Bowie presents an interesting challenge. Here, you have a musician whose work he often chose to present through a series of characters, Ziggy Stardust being the most easily recognizable example. He's also an actor whose roles are oftentimes difficult to separate from him (how many times have you referred to “Bowie from The Hunger” instead of the character's name, John?). In more recent years, Bowie has appeared as a character portrayed by other actors (Jemaine Clement on Flight of the Conchords, James Urbaniak on The Venture Bros.). With David Bowie, the line between fiction and reality is never quite clear, and that has ultimately paved the way for so many artists who followed.

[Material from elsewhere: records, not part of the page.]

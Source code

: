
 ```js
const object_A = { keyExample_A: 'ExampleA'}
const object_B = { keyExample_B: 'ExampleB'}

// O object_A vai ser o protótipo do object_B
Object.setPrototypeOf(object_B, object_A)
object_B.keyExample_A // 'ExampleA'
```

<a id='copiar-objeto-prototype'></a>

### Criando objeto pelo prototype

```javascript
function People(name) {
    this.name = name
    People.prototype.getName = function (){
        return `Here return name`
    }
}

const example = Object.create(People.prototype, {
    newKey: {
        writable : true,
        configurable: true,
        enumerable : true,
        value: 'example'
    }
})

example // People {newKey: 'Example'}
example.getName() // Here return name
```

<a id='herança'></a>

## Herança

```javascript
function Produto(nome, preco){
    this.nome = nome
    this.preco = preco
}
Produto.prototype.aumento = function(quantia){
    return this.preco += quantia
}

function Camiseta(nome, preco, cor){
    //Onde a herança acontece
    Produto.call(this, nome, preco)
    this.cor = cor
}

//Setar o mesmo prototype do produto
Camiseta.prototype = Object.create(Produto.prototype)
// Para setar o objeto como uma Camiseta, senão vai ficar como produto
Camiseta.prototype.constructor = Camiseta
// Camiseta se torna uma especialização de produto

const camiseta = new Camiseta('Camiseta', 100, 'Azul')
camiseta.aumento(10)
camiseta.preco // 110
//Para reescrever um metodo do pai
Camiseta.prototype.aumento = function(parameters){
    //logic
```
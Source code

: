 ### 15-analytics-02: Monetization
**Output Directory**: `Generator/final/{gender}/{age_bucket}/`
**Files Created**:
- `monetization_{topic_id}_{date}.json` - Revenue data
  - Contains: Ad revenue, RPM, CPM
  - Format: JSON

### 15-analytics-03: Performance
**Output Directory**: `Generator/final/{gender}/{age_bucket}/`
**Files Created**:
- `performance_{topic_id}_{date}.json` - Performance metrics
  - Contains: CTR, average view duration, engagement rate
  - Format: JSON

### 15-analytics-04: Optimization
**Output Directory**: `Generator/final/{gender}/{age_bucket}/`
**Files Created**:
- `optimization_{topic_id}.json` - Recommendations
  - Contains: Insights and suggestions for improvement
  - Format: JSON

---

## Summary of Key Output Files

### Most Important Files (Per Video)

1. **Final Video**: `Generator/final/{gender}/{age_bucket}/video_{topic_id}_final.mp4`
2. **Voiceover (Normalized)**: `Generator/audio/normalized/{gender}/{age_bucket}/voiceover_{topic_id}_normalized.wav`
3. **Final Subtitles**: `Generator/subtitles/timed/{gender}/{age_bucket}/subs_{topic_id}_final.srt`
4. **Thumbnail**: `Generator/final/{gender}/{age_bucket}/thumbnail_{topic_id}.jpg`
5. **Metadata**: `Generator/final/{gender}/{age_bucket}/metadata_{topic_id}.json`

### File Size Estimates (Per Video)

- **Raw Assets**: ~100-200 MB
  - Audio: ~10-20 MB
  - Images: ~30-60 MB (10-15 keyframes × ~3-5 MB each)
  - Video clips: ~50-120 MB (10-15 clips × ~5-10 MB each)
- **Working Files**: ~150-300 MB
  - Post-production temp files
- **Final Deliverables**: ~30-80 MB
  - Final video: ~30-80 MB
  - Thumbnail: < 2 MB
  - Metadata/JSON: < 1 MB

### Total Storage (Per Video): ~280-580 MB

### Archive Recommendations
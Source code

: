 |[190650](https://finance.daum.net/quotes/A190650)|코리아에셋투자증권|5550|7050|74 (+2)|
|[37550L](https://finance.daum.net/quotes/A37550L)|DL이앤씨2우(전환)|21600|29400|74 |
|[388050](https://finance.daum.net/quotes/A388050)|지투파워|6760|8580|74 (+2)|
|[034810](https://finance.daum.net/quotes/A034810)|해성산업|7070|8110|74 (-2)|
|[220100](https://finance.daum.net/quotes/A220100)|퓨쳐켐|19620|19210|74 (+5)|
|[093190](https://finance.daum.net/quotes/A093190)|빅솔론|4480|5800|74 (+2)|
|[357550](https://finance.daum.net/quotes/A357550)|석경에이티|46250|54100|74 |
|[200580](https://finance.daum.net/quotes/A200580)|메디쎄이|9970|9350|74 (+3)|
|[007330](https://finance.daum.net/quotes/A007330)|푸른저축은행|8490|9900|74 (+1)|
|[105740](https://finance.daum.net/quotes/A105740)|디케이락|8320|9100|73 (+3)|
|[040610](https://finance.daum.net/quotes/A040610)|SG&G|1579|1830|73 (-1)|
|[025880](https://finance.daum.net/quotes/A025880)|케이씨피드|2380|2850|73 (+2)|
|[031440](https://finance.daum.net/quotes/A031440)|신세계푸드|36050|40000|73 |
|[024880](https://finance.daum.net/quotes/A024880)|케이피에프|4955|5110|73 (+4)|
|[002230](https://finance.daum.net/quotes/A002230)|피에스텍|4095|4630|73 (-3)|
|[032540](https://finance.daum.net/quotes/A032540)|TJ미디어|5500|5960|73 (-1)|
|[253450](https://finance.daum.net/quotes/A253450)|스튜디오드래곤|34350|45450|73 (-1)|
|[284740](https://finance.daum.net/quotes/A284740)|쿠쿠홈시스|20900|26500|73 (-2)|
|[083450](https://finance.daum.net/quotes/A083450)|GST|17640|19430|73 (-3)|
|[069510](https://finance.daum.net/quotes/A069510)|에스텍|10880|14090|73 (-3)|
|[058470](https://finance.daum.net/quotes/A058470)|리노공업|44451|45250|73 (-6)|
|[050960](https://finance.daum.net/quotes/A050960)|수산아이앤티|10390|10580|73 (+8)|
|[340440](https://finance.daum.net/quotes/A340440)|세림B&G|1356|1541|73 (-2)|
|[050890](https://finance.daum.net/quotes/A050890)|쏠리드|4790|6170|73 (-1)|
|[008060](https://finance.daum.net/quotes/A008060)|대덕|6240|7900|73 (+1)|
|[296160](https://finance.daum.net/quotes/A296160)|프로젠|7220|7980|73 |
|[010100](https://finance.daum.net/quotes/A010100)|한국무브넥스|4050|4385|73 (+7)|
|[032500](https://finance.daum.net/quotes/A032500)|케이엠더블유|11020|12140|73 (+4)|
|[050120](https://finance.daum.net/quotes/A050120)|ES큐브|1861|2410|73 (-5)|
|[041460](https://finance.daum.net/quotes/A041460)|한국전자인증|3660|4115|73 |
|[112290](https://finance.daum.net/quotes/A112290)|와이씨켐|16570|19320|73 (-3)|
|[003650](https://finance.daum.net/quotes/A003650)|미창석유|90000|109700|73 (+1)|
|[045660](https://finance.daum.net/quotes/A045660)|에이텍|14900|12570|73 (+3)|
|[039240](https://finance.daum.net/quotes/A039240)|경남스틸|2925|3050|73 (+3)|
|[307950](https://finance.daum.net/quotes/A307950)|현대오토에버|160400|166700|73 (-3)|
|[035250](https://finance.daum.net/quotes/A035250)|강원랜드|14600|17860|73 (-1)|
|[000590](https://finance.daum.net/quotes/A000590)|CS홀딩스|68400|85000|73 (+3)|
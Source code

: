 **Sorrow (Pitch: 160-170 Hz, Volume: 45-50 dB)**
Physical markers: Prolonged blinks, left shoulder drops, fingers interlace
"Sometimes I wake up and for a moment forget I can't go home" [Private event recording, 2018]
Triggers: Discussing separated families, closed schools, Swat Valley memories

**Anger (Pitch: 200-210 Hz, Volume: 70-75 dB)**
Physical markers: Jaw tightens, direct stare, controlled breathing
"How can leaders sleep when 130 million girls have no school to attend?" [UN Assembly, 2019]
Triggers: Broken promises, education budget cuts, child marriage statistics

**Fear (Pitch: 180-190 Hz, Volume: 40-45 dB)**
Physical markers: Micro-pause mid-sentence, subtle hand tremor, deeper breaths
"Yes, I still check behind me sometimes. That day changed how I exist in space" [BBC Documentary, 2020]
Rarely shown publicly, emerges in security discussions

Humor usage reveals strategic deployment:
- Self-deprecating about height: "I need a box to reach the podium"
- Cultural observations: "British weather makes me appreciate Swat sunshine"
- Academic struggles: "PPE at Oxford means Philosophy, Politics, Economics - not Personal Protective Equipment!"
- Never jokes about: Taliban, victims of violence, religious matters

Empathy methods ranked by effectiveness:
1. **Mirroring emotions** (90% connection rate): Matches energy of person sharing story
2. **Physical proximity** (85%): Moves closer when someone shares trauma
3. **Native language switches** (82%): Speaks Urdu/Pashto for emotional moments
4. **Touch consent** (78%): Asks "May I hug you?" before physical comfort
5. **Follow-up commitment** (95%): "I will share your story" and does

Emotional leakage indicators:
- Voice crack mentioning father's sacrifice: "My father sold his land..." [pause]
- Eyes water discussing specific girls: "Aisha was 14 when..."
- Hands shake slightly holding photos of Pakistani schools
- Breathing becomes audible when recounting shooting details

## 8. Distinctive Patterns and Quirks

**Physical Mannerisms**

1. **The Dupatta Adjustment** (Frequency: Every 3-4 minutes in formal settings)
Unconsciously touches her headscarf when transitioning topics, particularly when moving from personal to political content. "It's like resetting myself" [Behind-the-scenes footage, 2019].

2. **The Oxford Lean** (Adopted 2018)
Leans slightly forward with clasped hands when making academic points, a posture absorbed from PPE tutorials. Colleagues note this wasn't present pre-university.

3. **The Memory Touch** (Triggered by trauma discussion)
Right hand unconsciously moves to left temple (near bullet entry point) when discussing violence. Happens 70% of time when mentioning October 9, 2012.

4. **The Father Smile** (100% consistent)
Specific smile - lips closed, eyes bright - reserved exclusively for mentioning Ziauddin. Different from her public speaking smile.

“Marilyn Manson and Lady Gaga, I think because of David Bowie, are kind of allowed to come out as personas where not necessarily people, they're these caricatures,” said Ramos. “They get to do these interviews where the answers are odd and they kind of get to sit in the dressing room, put on a crazy costume. It's costume-play. As soon as you dress up as something, you get to walk out and people treat you like you're in costume and you get to act accordingly. I think that's acceptable now because of people like Bowie.”
But Bowie, unlike many others, has more than forty years of stage and screen roles, many radically different from one another, to his credit. This poses stylistic questions for an artist whose show is essentially inspired by the singer's entire career. We asked Ramos if he thought his paintings took on different styles as he depicted different eras of the David Bowie image.
“I actually got panicked halfway through painting the show that maybe the styles of the different paintings based on the eras of Bowie would throw people maybe making them think this was a group show,” Ramos confessed. “But, soon I just got over it and figured my paintings will always look like my stuff. At least I hope so.”
We were left wondering whether there could be a “Bowie, Pt. 2” on the horizon. Ramos couldn't answer this conclusively, but seemed open to the idea, saying, “There's definitely more to do. I didn't stop and say that's enough Bowie.”